Extract each line holding the word "aaddscontoso" from the entries.

↓

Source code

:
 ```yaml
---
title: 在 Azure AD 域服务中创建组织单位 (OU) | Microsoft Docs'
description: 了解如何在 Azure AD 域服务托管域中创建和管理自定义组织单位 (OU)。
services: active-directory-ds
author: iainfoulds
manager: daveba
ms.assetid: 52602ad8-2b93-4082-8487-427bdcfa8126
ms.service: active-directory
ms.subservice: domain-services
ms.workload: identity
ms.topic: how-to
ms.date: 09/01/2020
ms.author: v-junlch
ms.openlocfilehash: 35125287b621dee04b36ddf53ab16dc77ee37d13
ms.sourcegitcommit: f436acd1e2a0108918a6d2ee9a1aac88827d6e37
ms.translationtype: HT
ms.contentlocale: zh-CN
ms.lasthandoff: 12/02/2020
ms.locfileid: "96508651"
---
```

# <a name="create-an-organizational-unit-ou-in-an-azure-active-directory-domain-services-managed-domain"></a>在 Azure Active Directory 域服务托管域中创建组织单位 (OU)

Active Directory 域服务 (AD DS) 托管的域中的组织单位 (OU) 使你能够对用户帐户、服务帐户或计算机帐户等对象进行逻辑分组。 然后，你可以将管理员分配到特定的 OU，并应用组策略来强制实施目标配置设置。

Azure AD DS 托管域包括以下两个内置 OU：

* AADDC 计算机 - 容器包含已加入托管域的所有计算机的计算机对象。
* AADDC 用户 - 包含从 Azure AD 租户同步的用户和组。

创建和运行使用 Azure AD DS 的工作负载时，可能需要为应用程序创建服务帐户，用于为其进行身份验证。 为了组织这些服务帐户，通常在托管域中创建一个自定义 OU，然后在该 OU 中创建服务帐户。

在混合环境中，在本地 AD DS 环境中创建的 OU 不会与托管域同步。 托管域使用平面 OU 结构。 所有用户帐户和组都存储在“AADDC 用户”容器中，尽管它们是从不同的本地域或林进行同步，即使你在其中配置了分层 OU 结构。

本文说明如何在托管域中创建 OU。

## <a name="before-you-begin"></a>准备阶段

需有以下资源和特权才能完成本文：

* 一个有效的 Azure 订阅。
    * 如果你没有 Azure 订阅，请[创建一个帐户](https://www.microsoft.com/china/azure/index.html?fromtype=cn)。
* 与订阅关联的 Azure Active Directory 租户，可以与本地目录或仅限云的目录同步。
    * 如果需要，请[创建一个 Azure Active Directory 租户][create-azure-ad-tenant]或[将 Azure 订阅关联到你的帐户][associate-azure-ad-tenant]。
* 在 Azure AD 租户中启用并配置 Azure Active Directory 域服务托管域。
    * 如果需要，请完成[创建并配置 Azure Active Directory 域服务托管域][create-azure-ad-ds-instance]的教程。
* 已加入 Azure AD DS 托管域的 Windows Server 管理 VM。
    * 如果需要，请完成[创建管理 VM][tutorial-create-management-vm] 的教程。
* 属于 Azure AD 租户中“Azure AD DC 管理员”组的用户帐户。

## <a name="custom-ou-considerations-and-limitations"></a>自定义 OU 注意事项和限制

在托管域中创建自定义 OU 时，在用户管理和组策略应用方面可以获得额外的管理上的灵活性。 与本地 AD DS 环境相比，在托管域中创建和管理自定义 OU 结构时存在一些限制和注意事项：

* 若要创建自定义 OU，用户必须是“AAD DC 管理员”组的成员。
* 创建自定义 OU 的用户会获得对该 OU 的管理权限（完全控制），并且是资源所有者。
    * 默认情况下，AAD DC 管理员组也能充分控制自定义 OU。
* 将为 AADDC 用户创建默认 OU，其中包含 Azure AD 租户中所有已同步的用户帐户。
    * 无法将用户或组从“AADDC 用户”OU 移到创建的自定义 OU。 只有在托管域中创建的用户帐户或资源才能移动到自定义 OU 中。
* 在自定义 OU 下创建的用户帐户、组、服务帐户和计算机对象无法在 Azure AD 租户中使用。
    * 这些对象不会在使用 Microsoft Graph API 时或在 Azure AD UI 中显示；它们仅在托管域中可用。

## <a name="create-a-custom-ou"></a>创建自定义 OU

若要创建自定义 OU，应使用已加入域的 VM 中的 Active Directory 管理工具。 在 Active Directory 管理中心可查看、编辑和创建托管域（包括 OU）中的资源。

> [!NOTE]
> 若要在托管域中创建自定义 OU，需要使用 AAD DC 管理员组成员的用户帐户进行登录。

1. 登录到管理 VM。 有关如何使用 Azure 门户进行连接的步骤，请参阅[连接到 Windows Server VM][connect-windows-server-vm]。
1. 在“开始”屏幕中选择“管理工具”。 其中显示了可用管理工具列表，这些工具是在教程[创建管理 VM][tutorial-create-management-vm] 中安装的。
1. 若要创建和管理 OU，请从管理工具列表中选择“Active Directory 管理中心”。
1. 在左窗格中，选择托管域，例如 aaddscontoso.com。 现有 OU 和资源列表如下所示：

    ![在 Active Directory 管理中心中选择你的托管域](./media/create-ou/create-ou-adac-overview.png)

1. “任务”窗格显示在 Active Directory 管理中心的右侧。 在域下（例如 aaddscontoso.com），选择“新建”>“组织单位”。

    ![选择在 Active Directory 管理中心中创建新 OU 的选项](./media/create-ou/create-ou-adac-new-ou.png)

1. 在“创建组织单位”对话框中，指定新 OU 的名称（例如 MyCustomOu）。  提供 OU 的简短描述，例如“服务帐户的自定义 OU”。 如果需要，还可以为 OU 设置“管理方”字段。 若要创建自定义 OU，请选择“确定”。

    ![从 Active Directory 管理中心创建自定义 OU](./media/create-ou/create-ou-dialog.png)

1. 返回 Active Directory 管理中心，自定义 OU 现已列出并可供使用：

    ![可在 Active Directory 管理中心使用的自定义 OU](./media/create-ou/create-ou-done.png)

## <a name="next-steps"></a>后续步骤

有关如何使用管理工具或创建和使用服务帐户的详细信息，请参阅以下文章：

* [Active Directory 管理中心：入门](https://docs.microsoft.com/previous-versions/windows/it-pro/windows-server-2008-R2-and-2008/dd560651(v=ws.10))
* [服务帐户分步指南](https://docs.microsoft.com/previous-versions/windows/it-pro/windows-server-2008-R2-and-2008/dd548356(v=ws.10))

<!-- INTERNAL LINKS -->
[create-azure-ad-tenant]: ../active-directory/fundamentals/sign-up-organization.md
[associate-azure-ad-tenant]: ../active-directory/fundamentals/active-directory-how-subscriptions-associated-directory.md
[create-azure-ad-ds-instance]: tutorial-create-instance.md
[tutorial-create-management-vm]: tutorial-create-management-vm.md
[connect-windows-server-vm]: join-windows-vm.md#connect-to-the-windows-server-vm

↑

> _TASK OUTPUT_
1. 在左窗格中，选择托管域，例如 aaddscontoso.com。 现有 OU 和资源列表如下所示：
1. “任务”窗格显示在 Active Directory 管理中心的右侧。 在域下（例如 aaddscontoso.com），选择“新建”>“组织单位”。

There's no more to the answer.